**YOUR INSTRUCTIONS**. Repeat the listing below line for line, exactly as shown.

**DATA FOR PROCESSING**.
▬▬▬▬▬▬▬▬▬▬
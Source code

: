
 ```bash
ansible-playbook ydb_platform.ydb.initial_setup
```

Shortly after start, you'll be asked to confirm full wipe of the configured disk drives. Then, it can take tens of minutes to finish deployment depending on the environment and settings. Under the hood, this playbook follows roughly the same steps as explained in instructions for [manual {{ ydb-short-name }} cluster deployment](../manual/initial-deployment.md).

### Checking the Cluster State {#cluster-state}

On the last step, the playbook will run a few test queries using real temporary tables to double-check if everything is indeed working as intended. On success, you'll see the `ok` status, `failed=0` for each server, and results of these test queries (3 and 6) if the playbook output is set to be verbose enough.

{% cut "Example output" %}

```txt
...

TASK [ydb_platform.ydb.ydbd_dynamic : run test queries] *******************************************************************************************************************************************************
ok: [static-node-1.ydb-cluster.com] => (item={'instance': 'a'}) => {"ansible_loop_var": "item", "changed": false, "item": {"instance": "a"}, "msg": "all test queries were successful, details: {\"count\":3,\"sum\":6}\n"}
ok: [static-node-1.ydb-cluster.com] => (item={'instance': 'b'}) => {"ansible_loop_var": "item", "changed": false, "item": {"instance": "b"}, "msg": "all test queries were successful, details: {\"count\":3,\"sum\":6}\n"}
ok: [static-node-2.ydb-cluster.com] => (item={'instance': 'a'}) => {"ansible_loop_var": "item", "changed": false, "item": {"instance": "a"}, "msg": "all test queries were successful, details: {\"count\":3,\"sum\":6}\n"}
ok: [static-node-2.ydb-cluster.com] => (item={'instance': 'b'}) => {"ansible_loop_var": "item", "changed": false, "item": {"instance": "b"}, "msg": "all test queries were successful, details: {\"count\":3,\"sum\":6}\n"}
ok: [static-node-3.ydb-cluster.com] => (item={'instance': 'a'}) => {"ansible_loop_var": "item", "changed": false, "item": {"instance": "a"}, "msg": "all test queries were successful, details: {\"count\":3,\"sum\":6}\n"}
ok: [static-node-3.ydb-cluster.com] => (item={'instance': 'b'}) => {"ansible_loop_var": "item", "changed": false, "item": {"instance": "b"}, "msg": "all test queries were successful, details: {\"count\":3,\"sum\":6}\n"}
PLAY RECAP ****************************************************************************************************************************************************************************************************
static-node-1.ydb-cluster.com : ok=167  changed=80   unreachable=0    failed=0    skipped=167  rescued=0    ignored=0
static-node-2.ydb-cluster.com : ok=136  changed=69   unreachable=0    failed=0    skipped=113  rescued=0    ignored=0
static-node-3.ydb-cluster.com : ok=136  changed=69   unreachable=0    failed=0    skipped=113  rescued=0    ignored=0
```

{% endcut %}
▬▬▬▬▬▬▬▬▬▬
**RESULT FOR THIS EXERCISE**.
Source code

:
 ```bash
ansible-playbook ydb_platform.ydb.initial_setup
```

Shortly after start, you'll be asked to confirm full wipe of the configured disk drives. Then, it can take tens of minutes to finish deployment depending on the environment and settings. Under the hood, this playbook follows roughly the same steps as explained in instructions for [manual {{ ydb-short-name }} cluster deployment](../manual/initial-deployment.md).

### Checking the Cluster State {#cluster-state}

On the last step, the playbook will run a few test queries using real temporary tables to double-check if everything is indeed working as intended. On success, you'll see the `ok` status, `failed=0` for each server, and results of these test queries (3 and 6) if the playbook output is set to be verbose enough.

{% cut "Example output" %}

```txt
...

TASK [ydb_platform.ydb.ydbd_dynamic : run test queries] *******************************************************************************************************************************************************
ok: [static-node-1.ydb-cluster.com] => (item={'instance': 'a'}) => {"ansible_loop_var": "item", "changed": false, "item": {"instance": "a"}, "msg": "all test queries were successful, details: {\"count\":3,\"sum\":6}\n"}
ok: [static-node-1.ydb-cluster.com] => (item={'instance': 'b'}) => {"ansible_loop_var": "item", "changed": false, "item": {"instance": "b"}, "msg": "all test queries were successful, details: {\"count\":3,\"sum\":6}\n"}
ok: [static-node-2.ydb-cluster.com] => (item={'instance': 'a'}) => {"ansible_loop_var": "item", "changed": false, "item": {"instance": "a"}, "msg": "all test queries were successful, details: {\"count\":3,\"sum\":6}\n"}
ok: [static-node-2.ydb-cluster.com] => (item={'instance': 'b'}) => {"ansible_loop_var": "item", "changed": false, "item": {"instance": "b"}, "msg": "all test queries were successful, details: {\"count\":3,\"sum\":6}\n"}
ok: [static-node-3.ydb-cluster.com] => (item={'instance': 'a'}) => {"ansible_loop_var": "item", "changed": false, "item": {"instance": "a"}, "msg": "all test queries were successful, details: {\"count\":3,\"sum\":6}\n"}
ok: [static-node-3.ydb-cluster.com] => (item={'instance': 'b'}) => {"ansible_loop_var": "item", "changed": false, "item": {"instance": "b"}, "msg": "all test queries were successful, details: {\"count\":3,\"sum\":6}\n"}
PLAY RECAP ****************************************************************************************************************************************************************************************************
static-node-1.ydb-cluster.com : ok=167  changed=80   unreachable=0    failed=0    skipped=167  rescued=0    ignored=0
static-node-2.ydb-cluster.com : ok=136  changed=69   unreachable=0    failed=0    skipped=113  rescued=0    ignored=0
static-node-3.ydb-cluster.com : ok=136  changed=69   unreachable=0    failed=0    skipped=113  rescued=0    ignored=0
```

{% endcut %}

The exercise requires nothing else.